A pain in the tech
Have you ever been part of a 10 Out of 12 rehearsal? Tell us here!
Until recently, the term 10 Out of 12 was little known outside of the professional theatre community. One of a long list of Actors’ Equity Association rules for union members, it’s a 12-hour rehearsal day in which a maximum of 10 hours are spent working on lights, sound, costumes, and other technical elements. Elongated rehearsals like these aren’t the norm; in fact, Equity stipulates that 10 Out of 12 rehearsals may only take place during the seven days prior to a production’s first public performance, in other words, tech week.
Does all of this sound dry and kind of boring? Well, perhaps it is, and yet 10 Out of 12 rehearsals are essential when prepping a show to open. Interestingly, experimental playwright Anne Washburn was so inspired by the reams of notes she took during 10 Out of 12 rehearsals for her shows over the years, she wrote a play about it called (you guessed it) 10 Out of 12, which ran at Soho Rep in 2015. Not only did audiences become familiar with the term, they also got a taste of the grueling, complicated, and intense nature of these rehearsals by watching the (in)action onstage while listening to the backstage chatter between stage managers and designers on headsets.

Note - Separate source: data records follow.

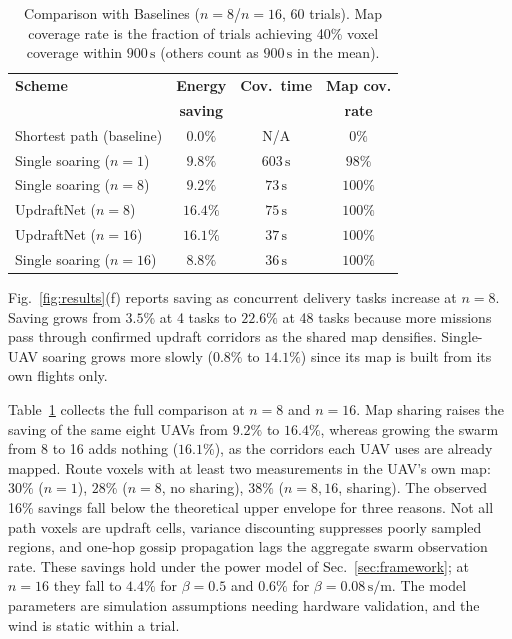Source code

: \documentclass[conference]{IEEEtran}
\newcommand{\rd}[1]{#1}   %
\newcommand{\rdisp}{}     %
\begin{document}
\begin{table}[!t]
\renewcommand{\arraystretch}{1.0}
\caption{Comparison with Baselines ($n=8$/$n=16$, 60 trials).
Map coverage rate is the fraction of trials achieving 40\% voxel coverage
within $900\,\text{s}$\rd{ (others count as $900\,\text{s}$ in the mean)}.}
\label{tab:comparison}
\centering
\begin{tabular}{lccc}
\toprule
\textbf{Scheme} & \textbf{Energy} & \textbf{Cov.\ time} & \textbf{Map cov.} \\
                & \textbf{saving} &                     & \textbf{rate}     \\
\midrule
Shortest path (baseline)        & $0.0\%$           & N/A             & $0\%$   \\
Single soaring ($n=1$)          & \rd{$9.8\%$}           & \rd{$603\,\text{s}$} & \rd{$98\%$}  \\
\rdisp Single soaring ($n=8$)     & \rd{$9.2\%$}           & \rd{$73\,\text{s}$}  & \rd{$100\%$} \\
UpdraftNet ($n=8$)              & \rd{$16.4\%$}     & \rd{$75\,\text{s}$}  & $100\%$ \\
UpdraftNet ($n=16$)             & \rd{$\mathbf{16.1\%}$} & \rd{$37\,\text{s}$}  & $100\%$ \\
\rdisp Single soaring ($n=16$)    & \rd{$8.8\%$}           & \rd{$36\,\text{s}$}  & \rd{$100\%$} \\
\bottomrule
\end{tabular}
\end{table}

Fig.~\ref{fig:results}(f) reports saving as concurrent delivery tasks increase
at $n=8$. Saving grows from \rd{$3.5\%$ at 4 tasks to $22.6\%$ at 48 tasks} because more missions pass through confirmed
updraft corridors as the shared map densifies. Single-UAV
soaring \rd{grows more slowly ($0.8\%$ to $14.1\%$)} since its \rd{map is built from its own flights only}.

Table~\ref{tab:comparison} collects the full comparison at $n=8$ and
$n=16$. \rd{Map sharing raises the saving of the same eight UAVs from $9.2\%$ to $16.4\%$, whereas growing the swarm from 8 to 16 adds nothing ($16.1\%$), as the corridors each UAV uses are already mapped. Route voxels with at least two measurements in the UAV's own map: $30\%$ ($n=1$), $28\%$ ($n=8$, no sharing), $38\%$ ($n=8,16$, sharing).}
The observed \rd{16\%} savings fall below the theoretical upper
envelope for three reasons. Not all path voxels are updraft
cells, variance discounting suppresses poorly sampled regions,
and one-hop gossip propagation lags the aggregate swarm
observation rate.
\rd{These savings hold under the power model of Sec.~\ref{sec:framework}; at $n=16$ they fall to $4.4\%$ for $\beta=0.5$ and $0.6\%$ for $\beta=0.08\,\text{s/m}$. The model parameters are simulation assumptions needing hardware validation, and the wind is static within a trial.}
\end{document}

When interviewed about the play (on a break during a 10 Out of 12 rehearsal, of course), Washburn told The New York Times that she wanted to convey how a technical rehearsal is “immensely boring, but then immensely sort of interesting and weird.” The director, Les Waters, added, “It’s physically damaging, and it can be emotionally damaging. I think you lose a bit of yourself in tech…I’ve seen people lose it and shout and throw things.” Hmmm, maybe 10 Out of 12 rehearsals aren’t so boring after all!